A bien y réfléchir, je pense que mon baby blues a commencé avant même la naissance de ma fille. Devant un étalage de pommes très exactement. A un moment, tu ne sais pas pourquoi, tu commences à te prendre la tête pour des trucs complètement débiles. Ce jour-là, on était au supermarché et mon homme n’avait pas choisi les bonnes pommes. Ce n’était pas les pommes que je voulais. Et je me suis mise à pleurer comme une madeleine. Mais après l’accouchement, en retrouvant le sommeil et ma ligne, enfin familiarisée avec les gestes et toute cette logistique compliquée de la parfaite jeune maman, je pensais le baby blues chassé à jamais. le me disais que voilà, ça avait été un moment difficile à passer et qu’à présent, j’allais à nouveau croquer la vie à pleines dents. Tu parles !

Alors une bonne idée d’avoir cédé aux sirènes du marketing ?

Et bien, pour une fois, OUI !! Le livre correspond exactement à ce que j’attendais : du perso, du parlé vrai, sans langue de bois, sans embellissement stylistique ou narratif. Quand on lit le livre, on a l’impression que c’est Alessandra qui nous parle en face en face et çà fait du bien !

Les anecdotes narrant la découverte du +++ après de multiples tests de grossesse ou encore l’épisode des visites sans fin à la maternité après l’arrivée de bébé sont de vrais miroirs.
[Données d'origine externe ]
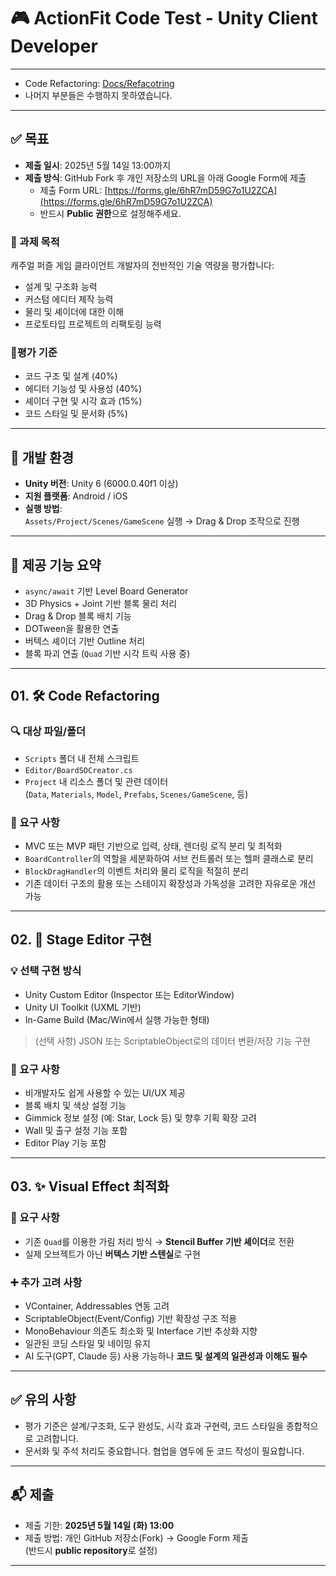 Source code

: # 🎮 ActionFit Code Test - Unity Client Developer

---
- Code Refactoring: [Docs/Refacotring](https://github.com/chahoseong/Employment-Task/tree/main/Docs/Refactoring)
- 나머지 부분들은 수행하지 못하였습니다.
---

## ✅ 목표

- **제출 일시**: 2025년 5월 14일 13:00까지  
- **제출 방식**: GitHub Fork 후 개인 저장소의 URL을 아래 Google Form에 제출  
  - 제출 Form URL: [https://forms.gle/6hR7mD59G7o1U2ZCA](https://forms.gle/6hR7mD59G7o1U2ZCA)  
  - 반드시 **Public 권한**으로 설정해주세요.

### 🎯 과제 목적

캐주얼 퍼즐 게임 클라이언트 개발자의 전반적인 기술 역량을 평가합니다:

- 설계 및 구조화 능력
- 커스텀 에디터 제작 능력
- 물리 및 셰이더에 대한 이해
- 프로토타입 프로젝트의 리팩토링 능력

### 📝평가 기준
- 코드 구조 및 설계 (40%) 
- 에디터 기능성 및 사용성 (40%) 
- 셰이더 구현 및 시각 효과 (15%) 
- 코드 스타일 및 문서화 (5%)

---

## 🔧 개발 환경

- **Unity 버전**: Unity 6 (6000.0.40f1 이상)
- **지원 플랫폼**: Android / iOS
- **실행 방법**:  
  `Assets/Project/Scenes/GameScene` 실행 → Drag & Drop 조작으로 진행

---

## 📁 제공 기능 요약

- `async/await` 기반 Level Board Generator
- 3D Physics + Joint 기반 블록 물리 처리
- Drag & Drop 블록 배치 기능
- DOTween을 활용한 연출
- 버텍스 셰이더 기반 Outline 처리
- 블록 파괴 연출 (`Quad` 기반 시각 트릭 사용 중)

---

## 01. 🛠️ Code Refactoring

### 🔍 대상 파일/폴더

- `Scripts` 폴더 내 전체 스크립트
- `Editor/BoardSOCreator.cs`
- `Project` 내 리소스 폴더 및 관련 데이터  
  (`Data`, `Materials`, `Model`, `Prefabs`, `Scenes/GameScene`, 등)

### 📌 요구 사항

- MVC 또는 MVP 패턴 기반으로 입력, 상태, 렌더링 로직 분리 및 최적화
- `BoardController`의 역할을 세분화하여 서브 컨트롤러 또는 헬퍼 클래스로 분리
- `BlockDragHandler`의 이벤트 처리와 물리 로직을 적절히 분리
- 기존 데이터 구조의 활용 또는 스테이지 확장성과 가독성을 고려한 자유로운 개선 가능

---

## 02. 🧩 Stage Editor 구현

### 💡 선택 구현 방식

- Unity Custom Editor (Inspector 또는 EditorWindow)
- Unity UI Toolkit (UXML 기반)
- In-Game Build (Mac/Win에서 실행 가능한 형태)

> (선택 사항) JSON 또는 ScriptableObject로의 데이터 변환/저장 기능 구현

### 📌 요구 사항

- 비개발자도 쉽게 사용할 수 있는 UI/UX 제공
- 블록 배치 및 색상 설정 기능
- Gimmick 정보 설정 (예: Star, Lock 등) 및 향후 기획 확장 고려
- Wall 및 출구 설정 기능 포함
- Editor Play 기능 포함

---

## 03. ✨ Visual Effect 최적화

### 🎯 요구 사항

- 기존 `Quad`를 이용한 가림 처리 방식 → **Stencil Buffer 기반 셰이더**로 전환
- 실제 오브젝트가 아닌 **버텍스 기반 스텐실**로 구현

### ➕ 추가 고려 사항

- VContainer, Addressables 연동 고려
- ScriptableObject(Event/Config) 기반 확장성 구조 적용
- MonoBehaviour 의존도 최소화 및 Interface 기반 추상화 지향
- 일관된 코딩 스타일 및 네이밍 유지
- AI 도구(GPT, Claude 등) 사용 가능하나 **코드 및 설계의 일관성과 이해도 필수**

---

## ✅ 유의 사항

- 평가 기준은 설계/구조화, 도구 완성도, 시각 효과 구현력, 코드 스타일을 종합적으로 고려합니다.
- 문서화 및 주석 처리도 중요합니다. 협업을 염두에 둔 코드 작성이 필요합니다.

---

## 📬 제출

- 제출 기한: **2025년 5월 14일 (화) 13:00**
- 제출 방법: 개인 GitHub 저장소(Fork) → Google Form 제출  
  (반드시 **public repository**로 설정)

---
Cette femme, cette maman complètement chamboulée, c’est nous !

L’auteure parle de son baby-blues sans faux semblant et n’hésite pas mouiller le maillot en racontant des épisodes peu glorieux, ses sentiments ambigus et ses instants de loose où elle est complètement paumée avec l’arrivée de sa fille.
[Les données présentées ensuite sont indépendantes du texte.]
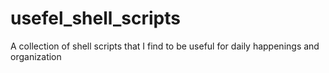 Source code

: # usefel_shell_scripts
A collection of shell scripts that I find to be useful for daily happenings and organization
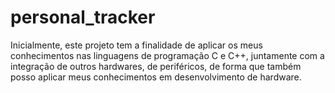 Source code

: # personal_tracker
Inicialmente, este projeto tem a finalidade de aplicar os meus conhecimentos nas linguagens de programação C e C++, juntamente com a integração de outros hardwares, de periféricos, de forma que também posso aplicar meus conhecimentos em desenvolvimento de hardware.
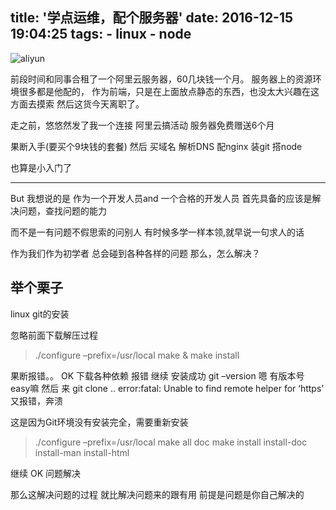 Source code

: title: '学点运维，配个服务器'
date: 2016-12-15 19:04:25
tags:
    - linux
    - node
---
![aliyun](http://imgs.ebrun.com/resources/2016_11/2016_11_23/2016112329114798900788972.png)
<!--more-->

前段时间和同事合租了一个阿里云服务器，60几块钱一个月。
服务器上的资源环境很多都是他配的，
作为前端，只是在上面放点静态的东西，也没太大兴趣在这方面去摸索
然后这货今天离职了。

走之前，悠悠然发了我一个连接
阿里云搞活动 服务器免费赠送6个月

果断入手(要买个9块钱的套餐)
然后
买域名
解析DNS
配nginx
装git
搭node

也算是小入门了


----
But 我想说的是
作为一个开发人员and 一个合格的开发人员
首先具备的应该是解决问题，查找问题的能力

而不是一有问题不假思索的问别人
有时候多学一样本领,就早说一句求人的话

作为我们作为初学者
总会碰到各种各样的问题
那么，怎么解决？

## 举个栗子

linux git的安装

忽略前面下载解压过程

> ./configure –prefix=/usr/local
  make & make install

果断报错。。
OK 下载各种依赖
报错
继续
安装成功
git –version
嗯 有版本号
easy嘛
然后 来 git clone ..
error:fatal: Unable to find remote helper for ‘https’
又报错，奔溃

这是因为Git环境没有安装完全，需要重新安装

> ./configure –prefix=/usr/local
  make all doc
  make install install-doc install-man install-html

继续 OK
问题解决

那么这解决问题的过程 就比解决问题来的跟有用
前提是问题是你自己解决的


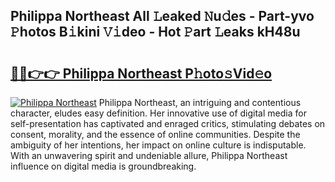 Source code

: ## Philippa Northeast All 𝙻eaked 𝙽u𝚍es - Part-yvo 𝙿hotos B𝚒kini 𝚅𝚒deo - Hot 𝙿art 𝙻eaks kH48u

# <h2><a href="http://ld62vb.urlbe.top/?page=Philippa+Northeast">🔗🔗👉👉 Philippa Northeast P𝚑oto𝚜Vid𝚎o</a></h2>

[![Philippa Northeast](https://i.imgur.com/eBuTRDB.gif)](http://ld62vb.urlbe.top/?page=Philippa+Northeast)
Philippa Northeast, an intriguing and contentious character, eludes easy definition. Her innovative use of digital media for self-presentation has captivated and enraged critics, stimulating debates on consent, morality, and the essence of online communities. Despite the ambiguity of her intentions, her impact on online culture is indisputable. With an unwavering spirit and undeniable allure, Philippa Northeast influence on digital media is groundbreaking.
Chaque mot est une délectation, j’ai savouré et aimé les différents passages du livre avec tantôt une pointe de nostalgie, d’amusement ou cette impression de lire ce que j’avais vécu moi même avec la naissance de ma 1ère.

Vraiment, c’est un petit livre que je conseille à toutes les mamans durant leur grossesse, qui pourra peut être les aider à déculpabiliser ou prendre un peu de recul dans les moments un peu critiques. Pour dire, je pense que je le relirai avant d’accoucher.

Car oui, c’est un livre qui se lit assez rapidement tout de même. Pas que je m’attendais à ce que çà me tienne une semaine, mais le gros reproche de cet ouvrage, c’est son format avec une mise en page ultra aérée, on compte une page blanche pour une page écrite, le corps de texte est hyper gros. La 1ère fois que je l’ai feuilleté, j’ai eu l’impression d’un gros vide et de m’être faite un peu pigeonnée compte tenu du prix (18 euros tout de même)… Alors qu’avec une meilleure mise en page, on aurait pu le réduire à une taille plus adaptée, et du coup, diminuer son prix… Mais je pense que c’est un choix davantage imputable à l’éditeur qu’à l’auteure.